2. Erin
CHAPTER 2
ERIN
S ome you win, some you lose.
Thursday lunchtime found us sitting in the Library on the second floor of the Galaxy Hotel. And when I said “the Library,” I meant a bar called the Library that had bookshelves lining the walls and a menu where everything came with fries. Two men were sitting next to us, talking way too loudly about cars, and Ari kept giving me looks whenever I picked up my cutlery because she knew I wanted to stab one or both of them in the eye with a fork.
At least the fries were crispy.
I’d gone from the perfectest villa on the West Coast to the shonkiest hotel in Vegas, and now I didn’t even have hot water.
“Does your shower work?” I asked Ari. “I turned mine on, and cold water came out, so I thought that maybe it was labelled wrong, but when I turned the knob the other way, the water was still cold.”
“Mine works okay. Did you try calling guest services?”
“You said we should keep a low profile. ”
“Yes, by acting like regular guests. A regular guest would call about the hot water.”
“Okay, I’ll call about the hot water.”
Great, one of the car dudes was playing a video on his phone, volume on full. Was it possible to ram a phone up a man’s ass? You always heard stories about doctors removing weird things from rectums in the ER, but you never found out how they got there. Now I knew.

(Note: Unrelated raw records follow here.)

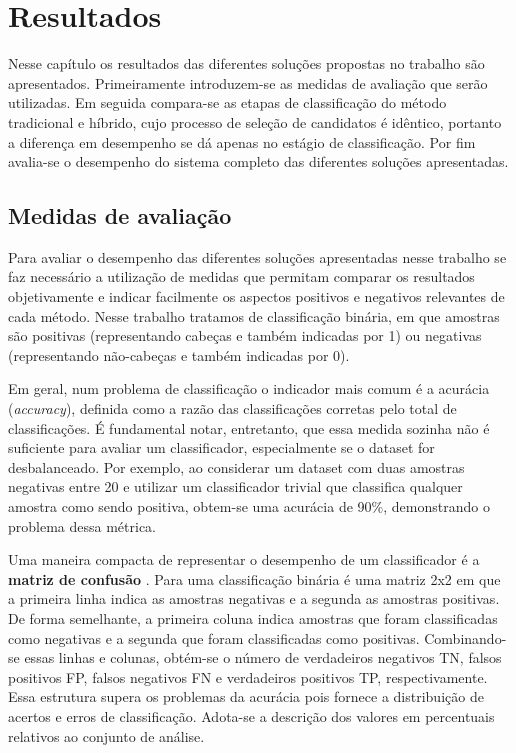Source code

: \chapter{Resultados}
Nesse capítulo os resultados das diferentes soluções propostas no trabalho são apresentados. Primeiramente introduzem-se as medidas de avaliação que serão utilizadas. Em seguida compara-se as etapas de classificação do método tradicional e híbrido, cujo processo de seleção de candidatos é idêntico, portanto a diferença em desempenho se dá apenas no estágio de classificação. Por fim avalia-se o desempenho do sistema completo das diferentes soluções apresentadas.

\section{Medidas de avaliação}
Para avaliar o desempenho das diferentes soluções apresentadas nesse trabalho se faz necessário a utilização de medidas que permitam comparar os resultados objetivamente e indicar facilmente os aspectos positivos e negativos relevantes de cada método. Nesse trabalho tratamos de classificação binária, em que amostras são positivas (representando cabeças e também indicadas por 1) ou negativas (representando não-cabeças e também indicadas por 0). 

Em geral, num problema de classificação o indicador mais comum é a acurácia (\textit{accuracy}), definida \cite{evaluationMetrics} como a razão das classificações corretas pelo total de classificações. É fundamental notar, entretanto, que essa medida sozinha não é suficiente para avaliar um classificador, especialmente se o dataset for desbalanceado. Por exemplo, ao considerar um dataset com duas amostras negativas entre 20 e utilizar um classificador trivial que classifica qualquer amostra como sendo positiva, obtem-se uma acurácia de 90\%, demonstrando o problema dessa métrica.

Uma maneira compacta de representar o desempenho de um classificador é a \textbf{matriz de confusão} \cite{evaluationMetrics}. Para uma classificação binária é uma matriz 2x2 em que a primeira linha indica as amostras negativas e a segunda as amostras positivas. De forma semelhante, a primeira coluna indica amostras que foram classificadas como negativas e a segunda que foram classificadas como positivas. Combinando-se essas linhas e colunas, obtém-se o número de verdadeiros negativos TN, falsos positivos FP, falsos negativos FN e verdadeiros positivos TP, respectivamente. Essa estrutura supera os problemas da acurácia pois fornece a distribuição de acertos e erros de classificação. Adota-se a descrição dos valores em percentuais relativos ao conjunto de análise.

Before we came to the Library, we’d met Jerry in a tiny apartment that she’d referred to as “my apartment” but it didn’t seem very homey, even if there was an art print of a cute kitten hanging on the wall and a variety of dirty mugs littering the counter.

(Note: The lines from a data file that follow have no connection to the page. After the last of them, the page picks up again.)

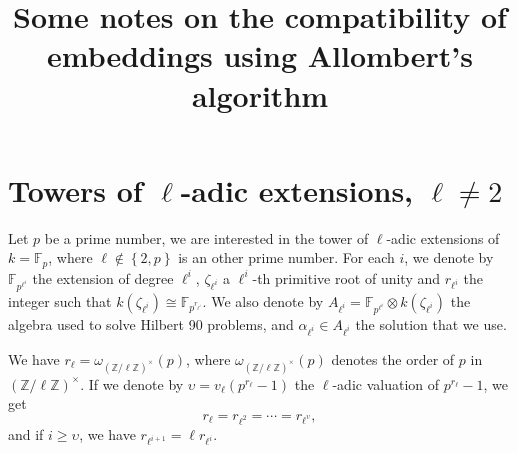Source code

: \documentclass[a4paper,11pt]{article}
\title{Some notes on the compatibility of embeddings using Allombert's algorithm}
\author{}
\begin{document}
\maketitle





\section{Towers of $\ell$-adic extensions, $\ell\neq2$}
\label{sec:ladic}

Let $p$ be a prime number, we are interested in the tower of $\ell$-adic extensions of
$k=\mathbb{F}_p$, where $\ell\notin\left\{ 2, p
\right\}$ is an other prime
number. For each $i$, we denote by
$\mathbb{F}_{p^{\ell^i}}$ the extension of degree $\ell^i$, $\zeta_{\ell^i}$ a
$\ell^i$-th primitive root of unity and $r_{\ell^i}$ the integer such that
$k(\zeta_{\ell^i})\cong\mathbb{F}_{p^{r_{\ell^i}}}$. We also denote by
$A_{\ell^i}=\mathbb{F}_{p^{\ell^i}}\otimes
k(\zeta_{\ell^i})$ the algebra used to solve Hilbert 90 problems, and
$\alpha_{\ell^i}\in A_{\ell^i}$ the
solution that we use.

We have $r_{\ell}=\omega_{(\mathbb{Z}/\ell\mathbb{Z})^\times}(p)$, where
$\omega_{(\mathbb{Z}/\ell\mathbb{Z})^\times}(p)$ denotes the order of $p$ in
$(\mathbb{Z}/\ell\mathbb{Z})^\times$. If we denote by $\upsilon=v_\ell(p^{r_\ell}-1)$
the $\ell$-adic valuation of $p^{r_\ell}-1$, we get 
\[
  r_\ell = r_{\ell^2} = \cdots = r_{\ell^{\upsilon}},
\]
and if $i\geq\upsilon$, we have $r_{\ell^{i+1}}=\ell r_{\ell^i}$.
\end{document}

“I don’t recognise him,” Ari had said when Jerry showed us a blurry photo of Jimmy on her laptop screen. “This is the only picture you have?”
“The Galaxy is suffering from a lack of security.”
“And hot water,” I’d muttered, but Jerry ignored me.
“Is that how he was able to get into Cole’s office?”
Jerry nodded and took a sip of her coffee. She’d picked up lunch for everyone—burgers and fries—but she’d only eaten one mouthful of her burger before she pushed it away. She was also wearing a cast on one leg, which had maybe contributed to her sour mood. If I were in pain, I’d be crotchety too.
“Apparently, Jimmy knocked on the door and then walked in without waiting for an answer,” she said. “Twice. At least, he called himself Jimmy. We have no idea whether that’s his real name.”
“Tell me everything you know about the situation. Try not to leave anything out—even the smallest clue can be important.”
Jerry glanced pointedly at me, and I wasn’t dumb. She didn’t think she could trust me with the details, and I wasn’t sure whether it was because Ari had told her about my past and she thought I was fragile, or because she just didn’t know me very well. “I’ll have to gloss over some parts.”
Ari sucked in a breath. “Okay, so I don’t think I want to hear the detail on those aspects anyway.”
“Detail on what aspects?” I asked, then let out a yelp when Ari kicked me underneath the table. “Never mind.”
Ari took notes as Jerry started from the beginning, detailing her initial meeting with Cole through to the latest incident—an attempted hit-and-run on Wednesday morning. She’d had a one-night stand? I’d never be brave enough to do that. She told us that Cole had inherited the Galaxy resort from his Uncle Mike, but Uncle Mike wasn’t such a great businessman, and now Cole was fighting to stop the company from going bankrupt.
“There’s an offer for the land on the table, but Cole doesn’t want to take it because the staff will lose their jobs.”
“Wouldn’t the purchaser build a new hotel?” Ari asked. “Couldn’t they apply to work there?”
“No, the owner of the Neptune wants to buy it and build a golf course on the site. His older son is a pro golfer, so it would be a family thing.”
The Neptune was the hotel next door; I knew that much. It was bigger, shinier, and classier, and it undoubtedly had hot water too.
“So he would stand to gain if the hotel went under?”
“He would.”
“Then he goes on the suspect list. What’s his name?”
“Stanley Fuller. He has two sons, Jace and Jackson, and Jackson is the golf pro. For what it’s worth, Cole doesn’t think Stanley is a bad businessman. Apparently, he helped Perry—the general manager—right after Mike died, but he’s also a serial adulterer and loves the sound of his own voice.”
“Mike’s death was sudden? ”
“He keeled over in his office.”
“Yikes,” I said, and Jerry glared at me. I wasn’t sure what to make of her. “Prickly” was the description that sprang to mind. Pretty and prickly. And also deadly, probably. Ari had met her working on a case in Portugal, and she said Jerry had been instructed not to kill anyone, an order she’d obeyed. But Ari also said Jerry seemed disappointed by that.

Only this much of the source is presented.